* [REQUIRED WORK]:
Read the records beneath this task and copy every line that contains the string "github".

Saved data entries

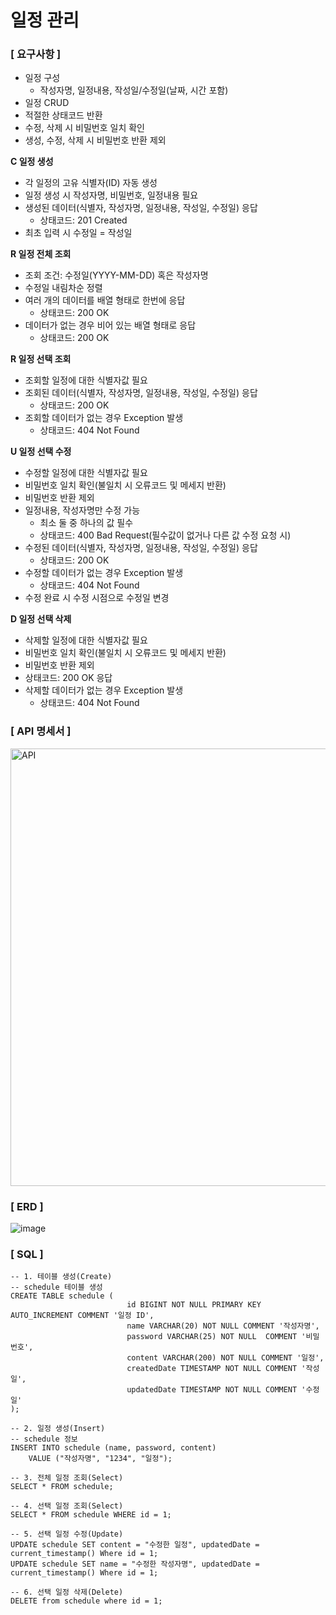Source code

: # 일정 관리

### [ 요구사항 ]

- 일정 구성
  - 작성자명, 일정내용, 작성일/수정일(날짜, 시간 포함)
- 일정 CRUD
- 적절한 상태코드 반환
- 수정, 삭제 시 비밀번호 일치 확인
- 생성, 수정, 삭제 시 비밀번호 반환 제외

**C 일정 생성**
- 각 일정의 고유 식별자(ID) 자동 생성
- 일정 생성 시 작성자명, 비밀번호, 일정내용 필요
- 생성된 데이터(식별자, 작성자명, 일정내용, 작성일, 수정일) 응답
  - 상태코드: 201 Created
- 최초 입력 시 수정일 = 작성일

**R 일정 전체 조회**
- 조회 조건: 수정일(YYYY-MM-DD) 혹은 작성자명
- 수정일 내림차순 정렬
- 여러 개의 데이터를 배열 형태로 한번에 응답
  - 상태코드: 200 OK
- 데이터가 없는 경우 비어 있는 배열 형태로 응답
  - 상태코드: 200 OK

**R 일정 선택 조회**
- 조회할 일정에 대한 식별자값 필요
- 조회된 데이터(식별자, 작성자명, 일정내용, 작성일, 수정일) 응답
  - 상태코드: 200 OK
- 조회할 데이터가 없는 경우 Exception 발생
  - 상태코드: 404 Not Found

**U 일정 선택 수정**
- 수정할 일정에 대한 식별자값 필요
- 비밀번호 일치 확인(불일치 시 오류코드 및 메세지 반환)
- 비밀번호 반환 제외
- 일정내용, 작성자명만 수정 가능
  - 최소 둘 중 하나의 값 필수
  - 상태코드: 400 Bad Request(필수값이 없거나 다른 값 수정 요청 시) 
- 수정된 데이터(식별자, 작성자명, 일정내용, 작성일, 수정일) 응답
  - 상태코드: 200 OK
- 수정할 데이터가 없는 경우 Exception 발생
  - 상태코드: 404 Not Found
- 수정 완료 시 수정 시점으로 수정일 변경

**D 일정 선택 삭제**
- 삭제할 일정에 대한 식별자값 필요
- 비밀번호 일치 확인(불일치 시 오류코드 및 메세지 반환)
- 비밀번호 반환 제외
- 상태코드: 200 OK 응답
- 삭제할 데이터가 없는 경우 Exception 발생
  - 상태코드: 404 Not Found

 
### [ API 명세서 ]
<img width="700" alt="API" src="https://github.com/user-attachments/assets/cc89dfa3-e544-4f5a-b037-97751b0ce7db">


### [ ERD ]
![image](https://github.com/user-attachments/assets/9734f5d3-0231-49a1-bedd-7c119d4bdbc2)


### [ SQL ]
```
-- 1. 테이블 생성(Create)
-- schedule 테이블 생성
CREATE TABLE schedule (
                          id BIGINT NOT NULL PRIMARY KEY AUTO_INCREMENT COMMENT '일정 ID',
                          name VARCHAR(20) NOT NULL COMMENT '작성자명',
                          password VARCHAR(25) NOT NULL  COMMENT '비밀번호',
                          content VARCHAR(200) NOT NULL COMMENT '일정',
                          createdDate TIMESTAMP NOT NULL COMMENT '작성일',
                          updatedDate TIMESTAMP NOT NULL COMMENT '수정일'
);

-- 2. 일정 생성(Insert)
-- schedule 정보
INSERT INTO schedule (name, password, content)
    VALUE ("작성자명", "1234", "일정");

-- 3. 전체 일정 조회(Select)
SELECT * FROM schedule;

-- 4. 선택 일정 조회(Select)
SELECT * FROM schedule WHERE id = 1;

-- 5. 선택 일정 수정(Update)
UPDATE schedule SET content = "수정한 일정", updatedDate = current_timestamp() Where id = 1;
UPDATE schedule SET name = "수정한 작성자명", updatedDate = current_timestamp() Where id = 1;

-- 6. 선택 일정 삭제(Delete)
DELETE from schedule where id = 1;
```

* [TASK RESULT]:
<img width="700" alt="API" src="https://github.com/user-attachments/assets/cc89dfa3-e544-4f5a-b037-97751b0ce7db">
![image](https://github.com/user-attachments/assets/9734f5d3-0231-49a1-bedd-7c119d4bdbc2)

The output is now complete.